▸ Problem statement
Output every line of the material exactly, omitting images.

▸ Record set
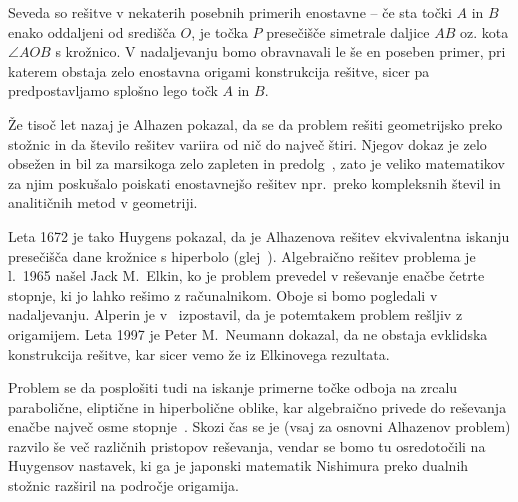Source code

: Seveda so rešitve v nekaterih posebnih primerih enostavne -- če sta točki $A$ in $B$ enako oddaljeni od središča $O$, je točka $P$ presečišče simetrale daljice $AB$ oz. kota $\angle AOB$ s krožnico. V nadaljevanju bomo obravnavali le še en poseben primer, pri katerem obstaja zelo enostavna origami konstrukcija rešitve, sicer pa predpostavljamo splošno lego točk $A$ in $B$.


Že tisoč let nazaj je Alhazen pokazal, da se da problem rešiti geometrijsko preko stožnic in da število rešitev variira od nič do največ štiri. Njegov dokaz je zelo obsežen in bil za marsikoga zelo zapleten in predolg~\cite{wilk2015}, zato je veliko matematikov za njim poskušalo poiskati enostavnejšo rešitev npr.\ preko kompleksnih števil in analitičnih metod v geometriji.

Leta 1672 je tako Huygens pokazal, da je Alhazenova rešitev ekvivalentna iskanju presečišča dane krožnice s hiperbolo (glej~\cite{nishimura2018}). Algebraično rešitev problema je l.\ 1965 našel Jack M.\ Elkin, ko je problem prevedel v reševanje enačbe četrte stopnje, ki jo lahko rešimo z računalnikom. Oboje si bomo pogledali v nadaljevanju. Alperin je v~\cite{alperin2002} izpostavil, da je potemtakem problem rešljiv z origamijem. Leta 1997 je Peter M.\ Neumann dokazal, da ne obstaja evklidska konstrukcija rešitve, kar sicer vemo že iz Elkinovega rezultata.

Problem se da posplošiti tudi na iskanje primerne točke odboja na zrcalu parabolične, eliptične in hiperbolične oblike, kar algebraično privede do reševanja enačbe največ osme stopnje~\cite{alhproblemwiki}. Skozi čas se je (vsaj za osnovni Alhazenov problem) razvilo še več različnih pristopov reševanja, vendar se bomo tu osredotočili na Huygensov nastavek, ki ga je japonski matematik Nishimura preko dualnih stožnic razširil na področje origamija.

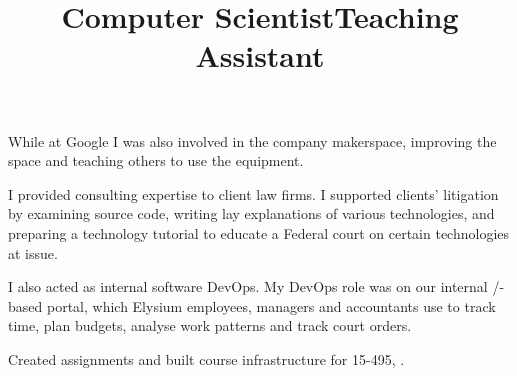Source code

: \begin{resume}
\begin{position}
While at Google I was also involved in the company makerspace, improving the
space and teaching others to use the equipment.

\end{position}


\title{Computer Scientist}
\begin{position}
I provided consulting expertise to client law firms. I supported clients'
litigation by examining source code, writing lay explanations of various
technologies, and preparing a technology tutorial to educate a Federal court on
certain technologies at issue.

I also acted as internal software DevOps. My DevOps role was on our internal
/-based portal, which Elysium employees, managers and
accountants use to track
time, plan budgets, analyse work patterns and track court orders.
\end{position}



% 
\title{Teaching Assistant}
\begin{position}
Created assignments and built course infrastructure for 15-495,
.
\end{position}
% 
 


\end{resume}
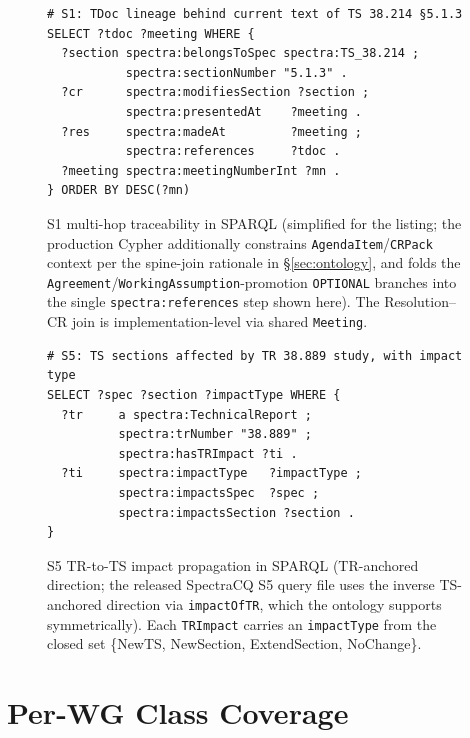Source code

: \begin{figure}[h]
\centering
\scriptsize
\begin{minipage}{0.95\textwidth}
\begin{verbatim}
# S1: TDoc lineage behind current text of TS 38.214 §5.1.3
SELECT ?tdoc ?meeting WHERE {
  ?section spectra:belongsToSpec spectra:TS_38.214 ;
           spectra:sectionNumber "5.1.3" .
  ?cr      spectra:modifiesSection ?section ;
           spectra:presentedAt    ?meeting .
  ?res     spectra:madeAt         ?meeting ;
           spectra:references     ?tdoc .
  ?meeting spectra:meetingNumberInt ?mn .
} ORDER BY DESC(?mn)
\end{verbatim}
\end{minipage}
\caption{S1 multi-hop traceability in SPARQL (simplified for the listing; the production Cypher additionally constrains \texttt{AgendaItem}/\texttt{CRPack} context per the spine-join rationale in §\ref{sec:ontology}, and folds the \texttt{Agreement}/\texttt{WorkingAssumption}-promotion \texttt{OPTIONAL} branches into the single \texttt{spectra:references} step shown here). The Resolution--CR join is implementation-level via shared \texttt{Meeting}.}
\label{lst:sparql-s1}
\end{figure}

\begin{figure}[h]
\centering
\scriptsize
\begin{minipage}{0.95\textwidth}
\begin{verbatim}
# S5: TS sections affected by TR 38.889 study, with impact type
SELECT ?spec ?section ?impactType WHERE {
  ?tr     a spectra:TechnicalReport ;
          spectra:trNumber "38.889" ;
          spectra:hasTRImpact ?ti .
  ?ti     spectra:impactType   ?impactType ;
          spectra:impactsSpec  ?spec ;
          spectra:impactsSection ?section .
}
\end{verbatim}
\end{minipage}
\caption{S5 TR-to-TS impact propagation in SPARQL (TR-anchored direction; the released SpectraCQ S5 query file uses the inverse TS-anchored direction via \texttt{impactOfTR}, which the ontology supports symmetrically). Each \texttt{TRImpact} carries an \texttt{impactType} from the closed set \{NewTS, NewSection, ExtendSection, NoChange\}.}
\label{lst:sparql-s5}
\end{figure}

\section{Per-WG Class Coverage}\label{app:coverage}

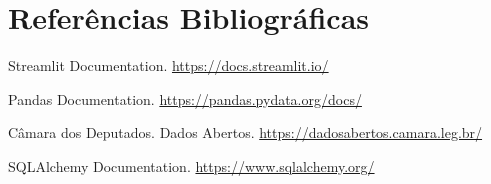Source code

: \documentclass[12pt,a4paper]{article}
\begin{document}
\section{Referências Bibliográficas}
\begin{thebibliography}{9}
Streamlit Documentation.
\url{https://docs.streamlit.io/}

Pandas Documentation.
\url{https://pandas.pydata.org/docs/}

Câmara dos Deputados. Dados Abertos.
\url{https://dadosabertos.camara.leg.br/}

SQLAlchemy Documentation.
\url{https://www.sqlalchemy.org/}

\end{thebibliography}
\end{document}
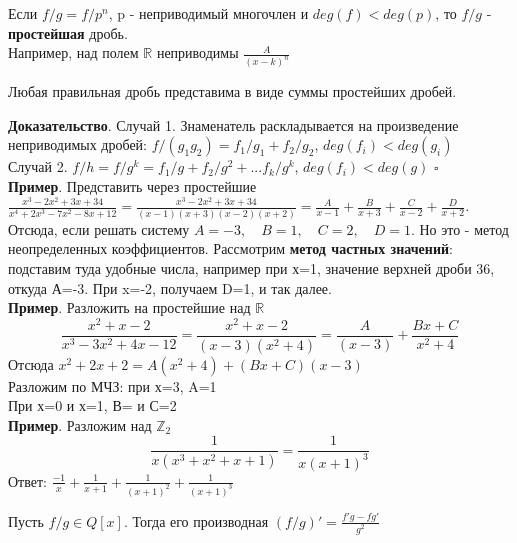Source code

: Если $f/g=f/p^n$, p - неприводимый многочлен и $deg(f)<deg(p)$, то $f/g$ - 
\textbf{простейшая} дробь.\\
Например, над полем $\mathbb R$ неприводимы $\frac{A}{(x-k)^n}$
\begin{theor}
Любая правильная дробь представима в виде суммы простейших дробей.
\end{theor}
\textbf{Доказательство}.
Случай 1. Знаменатель раскладывается на произведение неприводимых дробей:
$f/(g_1g_2)=f_1/g_1+f_2/g_2$, $deg(f_i)<deg(g_i)$\\
Случай 2. $f/h=f/g^k=f_1/g+f_2/g^2+...f_k/g^k$, $deg(f_i)<deg(g)$ $\square$\\

\textbf{Пример}. Представить через простейшие 
$\frac{x^3-2x^2+3x+34}{x^4+2x^3-7x^2-8x+12}=\frac{x^3-2x^2+3x+34}{(x-1)
(x+3)(x-2)(x+2)}
=\frac{A}{x-1}+\frac{B}{x+3}+\frac{C}{x-2}+\frac{D}{x+2}$. 
Отсюда, если решать систему $A=-3,\quad B=1,\quad C=2,\quad D=1$. 
Но это - метод неопределенных коэффициентов. Рассмотрим 
\textbf{метод частных значений}: подставим туда удобные числа, например при х=1,
значение верхней дроби 36, откуда А=-3. При x=-2, получаем D=1, и так далее. \\
\textbf{Пример}. Разложить на простейшие над $\mathbb R$
$$\frac{x^2+x-2}{x^3-3x^2+4x-12}=\frac{x^2+x-2}{(x-3)(x^2+4)}=\frac{A}{(x-3)}+
\frac{Bx+C}{x^2+4}$$
Отсюда $x^2+2x+2=A(x^2+4)+(Bx+C)(x-3)$\\
Разложим по МЧЗ: при х=3, A=1\\
При х=0 и х=1, В= и С=2\\
\textbf{Пример}. Разложим над $\mathbb Z_2$
$$\frac{1}{x(x^3+x^2+x+1)}=\frac{1}{x(x+1)^3}$$
Ответ: $\frac{-1}{x}+\frac{1}{x+1}+\frac{1}{(x+1)^2}+\frac{1}{(x+1)^3}$\\
\begin{defin}
Пусть $f/g\in Q[x]$. Тогда его производная $(f/g)'=\frac{f'g-fg'}{g^2}$
\end{defin}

▸ Expected output
Source code

: Seveda so rešitve v nekaterih posebnih primerih enostavne -- če sta točki $A$ in $B$ enako oddaljeni od središča $O$, je točka $P$ presečišče simetrale daljice $AB$ oz. kota $\angle AOB$ s krožnico. V nadaljevanju bomo obravnavali le še en poseben primer, pri katerem obstaja zelo enostavna origami konstrukcija rešitve, sicer pa predpostavljamo splošno lego točk $A$ in $B$.


Že tisoč let nazaj je Alhazen pokazal, da se da problem rešiti geometrijsko preko stožnic in da število rešitev variira od nič do največ štiri. Njegov dokaz je zelo obsežen in bil za marsikoga zelo zapleten in predolg~\cite{wilk2015}, zato je veliko matematikov za njim poskušalo poiskati enostavnejšo rešitev npr.\ preko kompleksnih števil in analitičnih metod v geometriji.

Leta 1672 je tako Huygens pokazal, da je Alhazenova rešitev ekvivalentna iskanju presečišča dane krožnice s hiperbolo (glej~\cite{nishimura2018}). Algebraično rešitev problema je l.\ 1965 našel Jack M.\ Elkin, ko je problem prevedel v reševanje enačbe četrte stopnje, ki jo lahko rešimo z računalnikom. Oboje si bomo pogledali v nadaljevanju. Alperin je v~\cite{alperin2002} izpostavil, da je potemtakem problem rešljiv z origamijem. Leta 1997 je Peter M.\ Neumann dokazal, da ne obstaja evklidska konstrukcija rešitve, kar sicer vemo že iz Elkinovega rezultata.

Problem se da posplošiti tudi na iskanje primerne točke odboja na zrcalu parabolične, eliptične in hiperbolične oblike, kar algebraično privede do reševanja enačbe največ osme stopnje~\cite{alhproblemwiki}. Skozi čas se je (vsaj za osnovni Alhazenov problem) razvilo še več različnih pristopov reševanja, vendar se bomo tu osredotočili na Huygensov nastavek, ki ga je japonski matematik Nishimura preko dualnih stožnic razširil na področje origamija.

Source code

: \begin{resume}
\begin{position}
While at Google I was also involved in the company makerspace, improving the
space and teaching others to use the equipment.

\end{position}


\title{Computer Scientist}
\begin{position}
I provided consulting expertise to client law firms. I supported clients'
litigation by examining source code, writing lay explanations of various
technologies, and preparing a technology tutorial to educate a Federal court on
certain technologies at issue.

I also acted as internal software DevOps. My DevOps role was on our internal
/-based portal, which Elysium employees, managers and
accountants use to track
time, plan budgets, analyse work patterns and track court orders.
\end{position}



% 
\title{Teaching Assistant}
\begin{position}
Created assignments and built course infrastructure for 15-495,
.
\end{position}
% 
 


\end{resume}
Source code

: \begin{figure}[h]
\centering
\scriptsize
\begin{minipage}{0.95\textwidth}
\begin{verbatim}
# S1: TDoc lineage behind current text of TS 38.214 §5.1.3
SELECT ?tdoc ?meeting WHERE {
  ?section spectra:belongsToSpec spectra:TS_38.214 ;
           spectra:sectionNumber "5.1.3" .
  ?cr      spectra:modifiesSection ?section ;
           spectra:presentedAt    ?meeting .
  ?res     spectra:madeAt         ?meeting ;
           spectra:references     ?tdoc .
  ?meeting spectra:meetingNumberInt ?mn .
} ORDER BY DESC(?mn)
\end{verbatim}
\end{minipage}
\caption{S1 multi-hop traceability in SPARQL (simplified for the listing; the production Cypher additionally constrains \texttt{AgendaItem}/\texttt{CRPack} context per the spine-join rationale in §\ref{sec:ontology}, and folds the \texttt{Agreement}/\texttt{WorkingAssumption}-promotion \texttt{OPTIONAL} branches into the single \texttt{spectra:references} step shown here). The Resolution--CR join is implementation-level via shared \texttt{Meeting}.}
\label{lst:sparql-s1}
\end{figure}

\begin{figure}[h]
\centering
\scriptsize
\begin{minipage}{0.95\textwidth}
\begin{verbatim}
# S5: TS sections affected by TR 38.889 study, with impact type
SELECT ?spec ?section ?impactType WHERE {
  ?tr     a spectra:TechnicalReport ;
          spectra:trNumber "38.889" ;
          spectra:hasTRImpact ?ti .
  ?ti     spectra:impactType   ?impactType ;
          spectra:impactsSpec  ?spec ;
          spectra:impactsSection ?section .
}
\end{verbatim}
\end{minipage}
\caption{S5 TR-to-TS impact propagation in SPARQL (TR-anchored direction; the released SpectraCQ S5 query file uses the inverse TS-anchored direction via \texttt{impactOfTR}, which the ontology supports symmetrically). Each \texttt{TRImpact} carries an \texttt{impactType} from the closed set \{NewTS, NewSection, ExtendSection, NoChange\}.}
\label{lst:sparql-s5}
\end{figure}

\section{Per-WG Class Coverage}\label{app:coverage}

Source code

: \documentclass[12pt,a4paper]{article}
\begin{document}
\section{Referências Bibliográficas}
\begin{thebibliography}{9}
Streamlit Documentation.
\url{https://docs.streamlit.io/}

Pandas Documentation.
\url{https://pandas.pydata.org/docs/}

Câmara dos Deputados. Dados Abertos.
\url{https://dadosabertos.camara.leg.br/}

SQLAlchemy Documentation.
\url{https://www.sqlalchemy.org/}

\end{thebibliography}
\end{document}
Source code

: Если $f/g=f/p^n$, p - неприводимый многочлен и $deg(f)<deg(p)$, то $f/g$ - 
\textbf{простейшая} дробь.\\
Например, над полем $\mathbb R$ неприводимы $\frac{A}{(x-k)^n}$
\begin{theor}
Любая правильная дробь представима в виде суммы простейших дробей.
\end{theor}
\textbf{Доказательство}.
Случай 1. Знаменатель раскладывается на произведение неприводимых дробей:
$f/(g_1g_2)=f_1/g_1+f_2/g_2$, $deg(f_i)<deg(g_i)$\\
Случай 2. $f/h=f/g^k=f_1/g+f_2/g^2+...f_k/g^k$, $deg(f_i)<deg(g)$ $\square$\\

\textbf{Пример}. Представить через простейшие 
$\frac{x^3-2x^2+3x+34}{x^4+2x^3-7x^2-8x+12}=\frac{x^3-2x^2+3x+34}{(x-1)
(x+3)(x-2)(x+2)}
=\frac{A}{x-1}+\frac{B}{x+3}+\frac{C}{x-2}+\frac{D}{x+2}$. 
Отсюда, если решать систему $A=-3,\quad B=1,\quad C=2,\quad D=1$. 
Но это - метод неопределенных коэффициентов. Рассмотрим 
\textbf{метод частных значений}: подставим туда удобные числа, например при х=1,
значение верхней дроби 36, откуда А=-3. При x=-2, получаем D=1, и так далее. \\
\textbf{Пример}. Разложить на простейшие над $\mathbb R$
$$\frac{x^2+x-2}{x^3-3x^2+4x-12}=\frac{x^2+x-2}{(x-3)(x^2+4)}=\frac{A}{(x-3)}+
\frac{Bx+C}{x^2+4}$$
Отсюда $x^2+2x+2=A(x^2+4)+(Bx+C)(x-3)$\\
Разложим по МЧЗ: при х=3, A=1\\
При х=0 и х=1, В= и С=2\\
\textbf{Пример}. Разложим над $\mathbb Z_2$
$$\frac{1}{x(x^3+x^2+x+1)}=\frac{1}{x(x+1)^3}$$
Ответ: $\frac{-1}{x}+\frac{1}{x+1}+\frac{1}{(x+1)^2}+\frac{1}{(x+1)^3}$\\
\begin{defin}
Пусть $f/g\in Q[x]$. Тогда его производная $(f/g)'=\frac{f'g-fg'}{g^2}$
\end{defin}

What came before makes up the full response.